• BRIEF:
The lines to be set down run from the line containing "## 5 //creativecommons.org/licenses/by-nc-sa/4.0/" through the final line of the data below; print them exactly and print nothing else.

[Opening DATA FOR THIS EXERCISE section]

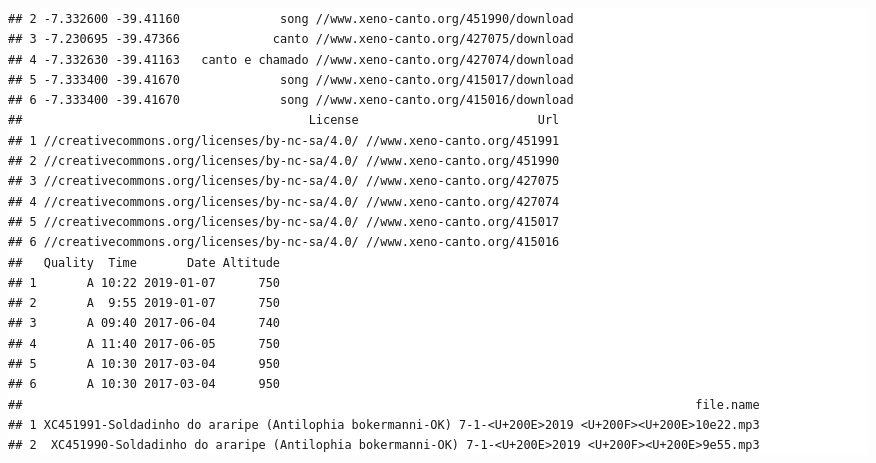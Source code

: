     ## 2 -7.332600 -39.41160              song //www.xeno-canto.org/451990/download
    ## 3 -7.230695 -39.47366             canto //www.xeno-canto.org/427075/download
    ## 4 -7.332630 -39.41163   canto e chamado //www.xeno-canto.org/427074/download
    ## 5 -7.333400 -39.41670              song //www.xeno-canto.org/415017/download
    ## 6 -7.333400 -39.41670              song //www.xeno-canto.org/415016/download
    ##                                        License                         Url
    ## 1 //creativecommons.org/licenses/by-nc-sa/4.0/ //www.xeno-canto.org/451991
    ## 2 //creativecommons.org/licenses/by-nc-sa/4.0/ //www.xeno-canto.org/451990
    ## 3 //creativecommons.org/licenses/by-nc-sa/4.0/ //www.xeno-canto.org/427075
    ## 4 //creativecommons.org/licenses/by-nc-sa/4.0/ //www.xeno-canto.org/427074
    ## 5 //creativecommons.org/licenses/by-nc-sa/4.0/ //www.xeno-canto.org/415017
    ## 6 //creativecommons.org/licenses/by-nc-sa/4.0/ //www.xeno-canto.org/415016
    ##   Quality  Time       Date Altitude
    ## 1       A 10:22 2019-01-07      750
    ## 2       A  9:55 2019-01-07      750
    ## 3       A 09:40 2017-06-04      740
    ## 4       A 11:40 2017-06-05      750
    ## 5       A 10:30 2017-03-04      950
    ## 6       A 10:30 2017-03-04      950
    ##                                                                                              file.name
    ## 1 XC451991-Soldadinho do araripe (Antilophia bokermanni-OK) 7-1-<U+200E>2019 <U+200F><U+200E>10e22.mp3
    ## 2  XC451990-Soldadinho do araripe (Antilophia bokermanni-OK) 7-1-<U+200E>2019 <U+200F><U+200E>9e55.mp3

[Closing DATA FOR THIS EXERCISE section]

• OUTPUT OF THE TASK:
    ## 5 //creativecommons.org/licenses/by-nc-sa/4.0/ //www.xeno-canto.org/415017
    ## 6 //creativecommons.org/licenses/by-nc-sa/4.0/ //www.xeno-canto.org/415016
    ##   Quality  Time       Date Altitude
    ## 1       A 10:22 2019-01-07      750
    ## 2       A  9:55 2019-01-07      750
    ## 3       A 09:40 2017-06-04      740
    ## 4       A 11:40 2017-06-05      750
    ## 5       A 10:30 2017-03-04      950
    ## 6       A 10:30 2017-03-04      950
    ##                                                                                              file.name
    ## 1 XC451991-Soldadinho do araripe (Antilophia bokermanni-OK) 7-1-<U+200E>2019 <U+200F><U+200E>10e22.mp3
    ## 2  XC451990-Soldadinho do araripe (Antilophia bokermanni-OK) 7-1-<U+200E>2019 <U+200F><U+200E>9e55.mp3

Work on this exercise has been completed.